# Semantic relatedness

Computational Measures of Semantic Relatedness are publicly available means for approximating the relative meaning of words/documents. These have been used for essay-grading by the Educational Testing Service, search engine technology, predicting which links people are likely to click on, etc.

• LSA (Latent semantic analysis) (+) vector-based, adds vectors to measure multi-word terms; (-) non-incremental vocabulary, long pre-processing times
• PMI (Pointwise Mutual Information) (+) large vocab, because it uses any search engine (like Google); (-) cannot measure relatedness between whole sentences or documents
• SOC-PMI (Second Order Co-occurrence PMI) (+) sort lists of important neighbor words from a large corpus; (-) cannot measure relatedness between whole sentences or documents
• GLSA (Generalized Latent Semantic Analysis) (+) vector-based, adds vectors to measure multi-word terms; (-) non-incremental vocabulary, long pre-processing times
• ICAN (Incremental Construction of an Associative Network) (+) incremental, network-based measure, good for spreading activation, accounts for second-order relatedness; (-) cannot measure relatedness between multi-word terms, long pre-processing times
• NGD (Normalized Google Distance; see below) (+) large vocab, because it uses any search engine (like Google); (-) cannot measure relatedness between whole sentences or documents
• WordNet: (+) humanly constructed; (-) humanly constructed (not automatically learned), cannot measure relatedness between multi-word term, non-incremental vocabulary
• ESA (Explicit Semantic Analysis) based on Wikipedia and the ODP
• n° of Wikipedia (noW), inspired by the game Six Degree of Wikipedia, is a distance metric based on the hierarchical structure of Wikipedia. A directed-acyclic graph is first constructed and later, Dijkstra's shortest path algorithm is employed to determine the noW value between two terms as the geodesic distance between the corresponding topics (i.e. nodes) in the graph.
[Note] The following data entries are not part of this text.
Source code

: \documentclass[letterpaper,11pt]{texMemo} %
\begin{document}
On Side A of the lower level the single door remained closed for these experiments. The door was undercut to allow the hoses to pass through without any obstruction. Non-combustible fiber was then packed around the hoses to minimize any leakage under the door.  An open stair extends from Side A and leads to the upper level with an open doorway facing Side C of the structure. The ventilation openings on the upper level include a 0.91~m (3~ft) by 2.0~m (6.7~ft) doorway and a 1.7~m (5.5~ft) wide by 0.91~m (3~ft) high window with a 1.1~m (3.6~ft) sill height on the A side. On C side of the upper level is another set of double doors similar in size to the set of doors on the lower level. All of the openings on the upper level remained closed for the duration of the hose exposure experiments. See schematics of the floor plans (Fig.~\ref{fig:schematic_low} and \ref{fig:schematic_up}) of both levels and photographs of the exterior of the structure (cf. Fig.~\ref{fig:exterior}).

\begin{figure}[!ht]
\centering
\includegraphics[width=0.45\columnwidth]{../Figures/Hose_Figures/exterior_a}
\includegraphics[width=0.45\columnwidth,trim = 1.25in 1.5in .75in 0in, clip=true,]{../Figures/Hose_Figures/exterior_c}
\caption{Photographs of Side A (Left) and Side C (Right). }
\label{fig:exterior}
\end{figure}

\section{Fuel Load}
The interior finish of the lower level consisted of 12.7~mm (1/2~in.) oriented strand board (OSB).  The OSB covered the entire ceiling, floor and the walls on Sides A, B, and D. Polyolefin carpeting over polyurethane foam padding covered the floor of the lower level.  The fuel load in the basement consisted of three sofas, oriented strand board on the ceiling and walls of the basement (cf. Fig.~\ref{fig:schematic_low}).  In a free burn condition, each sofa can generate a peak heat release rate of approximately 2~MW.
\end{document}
Demo is available here.
• VGEM (Vector Generation of an Explicitly-defined Multidimensional Semantic Space) (+) incremental vocab, can compare multi-word terms (-) performance depends on choosing specific dimensions
• BLOSSOM (Best path Length On a Semantic Self-Organizing Map) (+) uses a Self Organizing Map to reduce high dimensional spaces, can use different vector representations (VGEM or word-document matrix), provides 'concept path linking' from one word to another (-) highly experimental, requires nontrivial SOM calculation

## Semantic similarity measures

### SimRank

Google distance is a measure of semantic interrelatedness derived from the number of hits returned by the Google search engine for a given set of keywords. Keywords with the same or similar meanings in a natural language sense tend to be "close" in units of Google distance, while words with dissimilar meanings tend to be farther apart.

Specifically, the normalized Google distance between two search terms x and y is

$\operatorname{NGD}(x,y) = \frac{\max\{\log f(x), \log f(y)\} - \log f(x,y)} {\log M - \min\{\log f(x), \log f(y)\}}$

where M is the total number of web pages searched by Google; f(x) and f(y) are the number of hits for search terms x and y, respectively; and f(xy) is the number of web pages on which both x and y occur.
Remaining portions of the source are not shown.